> **Source data**

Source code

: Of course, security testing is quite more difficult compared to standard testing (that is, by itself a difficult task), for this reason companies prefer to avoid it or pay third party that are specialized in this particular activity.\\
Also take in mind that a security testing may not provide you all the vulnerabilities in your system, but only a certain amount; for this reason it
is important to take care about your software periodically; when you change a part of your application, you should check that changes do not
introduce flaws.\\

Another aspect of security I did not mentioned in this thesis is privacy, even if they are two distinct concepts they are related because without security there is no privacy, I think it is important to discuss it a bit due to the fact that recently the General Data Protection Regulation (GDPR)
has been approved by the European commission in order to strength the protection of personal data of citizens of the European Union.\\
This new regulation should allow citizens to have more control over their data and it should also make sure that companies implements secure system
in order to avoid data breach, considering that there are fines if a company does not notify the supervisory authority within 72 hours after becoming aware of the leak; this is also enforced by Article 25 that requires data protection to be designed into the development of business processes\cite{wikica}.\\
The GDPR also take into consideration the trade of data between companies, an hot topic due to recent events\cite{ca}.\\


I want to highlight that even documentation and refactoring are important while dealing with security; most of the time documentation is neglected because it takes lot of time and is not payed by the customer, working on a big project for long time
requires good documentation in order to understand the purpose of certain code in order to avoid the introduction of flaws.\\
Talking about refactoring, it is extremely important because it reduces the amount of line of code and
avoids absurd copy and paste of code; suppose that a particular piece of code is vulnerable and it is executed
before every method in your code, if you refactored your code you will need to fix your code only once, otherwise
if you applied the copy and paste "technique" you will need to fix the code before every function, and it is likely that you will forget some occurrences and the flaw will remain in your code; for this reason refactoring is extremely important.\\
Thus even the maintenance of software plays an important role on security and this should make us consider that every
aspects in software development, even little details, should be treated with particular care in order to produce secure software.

> **What is expected**
Output each line of the material above with no deviation.

> **Solved exercise**
Source code

: Of course, security testing is quite more difficult compared to standard testing (that is, by itself a difficult task), for this reason companies prefer to avoid it or pay third party that are specialized in this particular activity.\\
Also take in mind that a security testing may not provide you all the vulnerabilities in your system, but only a certain amount; for this reason it
is important to take care about your software periodically; when you change a part of your application, you should check that changes do not
introduce flaws.\\

Another aspect of security I did not mentioned in this thesis is privacy, even if they are two distinct concepts they are related because without security there is no privacy, I think it is important to discuss it a bit due to the fact that recently the General Data Protection Regulation (GDPR)
has been approved by the European commission in order to strength the protection of personal data of citizens of the European Union.\\
This new regulation should allow citizens to have more control over their data and it should also make sure that companies implements secure system
in order to avoid data breach, considering that there are fines if a company does not notify the supervisory authority within 72 hours after becoming aware of the leak; this is also enforced by Article 25 that requires data protection to be designed into the development of business processes\cite{wikica}.\\
The GDPR also take into consideration the trade of data between companies, an hot topic due to recent events\cite{ca}.\\


I want to highlight that even documentation and refactoring are important while dealing with security; most of the time documentation is neglected because it takes lot of time and is not payed by the customer, working on a big project for long time
requires good documentation in order to understand the purpose of certain code in order to avoid the introduction of flaws.\\
Talking about refactoring, it is extremely important because it reduces the amount of line of code and
avoids absurd copy and paste of code; suppose that a particular piece of code is vulnerable and it is executed
before every method in your code, if you refactored your code you will need to fix your code only once, otherwise
if you applied the copy and paste "technique" you will need to fix the code before every function, and it is likely that you will forget some occurrences and the flaw will remain in your code; for this reason refactoring is extremely important.\\
Thus even the maintenance of software plays an important role on security and this should make us consider that every
aspects in software development, even little details, should be treated with particular care in order to produce secure software.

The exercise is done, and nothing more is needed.